JC in France January 2019 | Day 10
We are so so lucky this year, another day of sunshine and light winds, still coolish though at around 4°C! We said 'bye-bye' to Henri the owner of the Hotel de la Paix and also to Beaune, until next time.
This morning we are heading towards the Cotes de Beaune and more particularly the village of Volnay – going the circuitous route via the lovely villages of Pommard but also Meursault and Puligny-Montrachet. We are meeting with Thomas Boulay in Volnay. WOW! Super impressed with this knowledgable and talented young man, love his wines! He has a little link with NZ having done a vintage in 2005 at Felton Road. We tasted here his 2016s and I immediately fell in love with the style! Extremely precise, pure, transparent (every wine has the clear definition of the terroir) and with just enough structure. I sincerely hope that one day I will be able to share them with you. Time will tell if Thomas is kind enough and has enough stock to spare few cases for NZ but we might have to be patient on this one. Good things take time!

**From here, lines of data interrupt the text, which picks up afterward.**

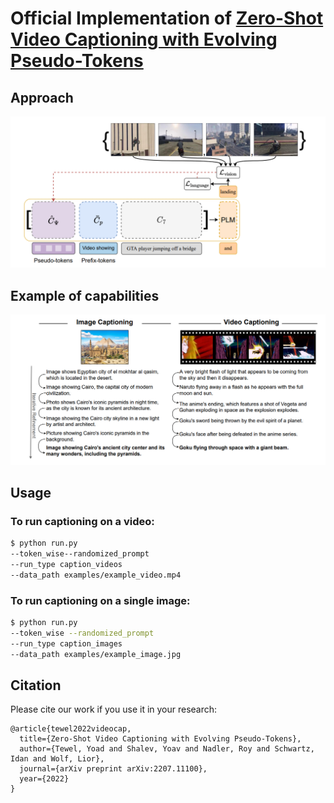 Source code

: # Official Implementation of [Zero-Shot Video Captioning with Evolving Pseudo-Tokens](https://arxiv.org/abs/2207.11100)

## Approach
![](git_images/Architecture.png)

## Example of capabilities
![](git_images/Examples.png)

## Usage

### To run captioning on a video:

```bash
$ python run.py 
--token_wise--randomized_prompt
--run_type caption_videos
--data_path examples/example_video.mp4
```

### To run captioning on a single image:

```bash
$ python run.py 
--token_wise --randomized_prompt
--run_type caption_images
--data_path examples/example_image.jpg
```

## Citation
Please cite our work if you use it in your research:
```
@article{tewel2022videocap,
  title={Zero-Shot Video Captioning with Evolving Pseudo-Tokens},
  author={Tewel, Yoad and Shalev, Yoav and Nadler, Roy and Schwartz, Idan and Wolf, Lior},
  journal={arXiv preprint arXiv:2207.11100},
  year={2022}
}
```

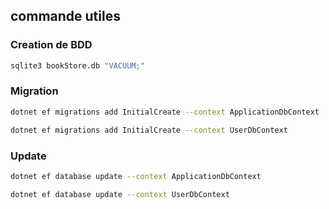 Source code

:## commande utiles

### Creation de BDD

```bash
sqlite3 bookStore.db "VACUUM;"

```
### Migration

```bash 
dotnet ef migrations add InitialCreate --context ApplicationDbContext
```
```bash
dotnet ef migrations add InitialCreate --context UserDbContext
```

### Update
    
```bash 
dotnet ef database update --context ApplicationDbContext
```
```bash
dotnet ef database update --context UserDbContext
```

Lunch today was close by in the village of Corpeau at a restaurant called 'L'Auberge du Vieux Vigneron', I go here each time I'm in the region. We took the menu du jour: remoulade de celeriac, Pork hock with lentils and then a chocolate tart to finish – hearty and delicious! The owner, Jean-Charles is always kind enough to acknowledge me and as usual the place is buzzing.
Next up we drove back to the Cotes de Nuits and our last Burgundy visit at Domaine Ambroise near Nuits-St-Georges. Ludivine, the daughter, took us through their 2017s all out of the bottle. This is yet another family business where everyone is involved to keep up their good reputation. The style here is powerful, smokey and plenty of dark berry fruits. They all showed a good tannic structure which will allow them to keep well in the cellar for a few years.
It was then time to hit the road (for a couple of hours) towards the North to the white wine country of Chablis. This is often our white wine choice at home, we enjoy their flinty, mineral and super dry style.
It was well past 6pm and pitch black outside when we arrived at a new (for us) Chablis producer: Domaine Gueguen. Winemaker Frederic and his wife Celine were for many years the top team of her family business, Domaine Brocard. They decided a few years ago to start afresh in the same village of Prehy (a minuscule village south-west of Chablis township). We tasted in the most gorgeous cellar (under the family home) the full range of wine they produce. We found the wines extremely mineral and precise. The Gueguens have a very rare grape variety called 'Sacy' planted close by the village which they make a Cuvee from. Originally from Italy the grape was brought to France in the 13th Century by the monks (today only few Domaines have it).
It was very late by the time we arrived at our hotel (Relais St-Vincent) in Ligny-le-Chatel (another village close to Chablis). The place was effervescent due to the impending wedding on Saturday of Jacky's (the owner) daughter which was to take place in a marquee on the car park of the hotel. The forecast for D-Day was for snow and –2°C. Ils sont fous ces Français!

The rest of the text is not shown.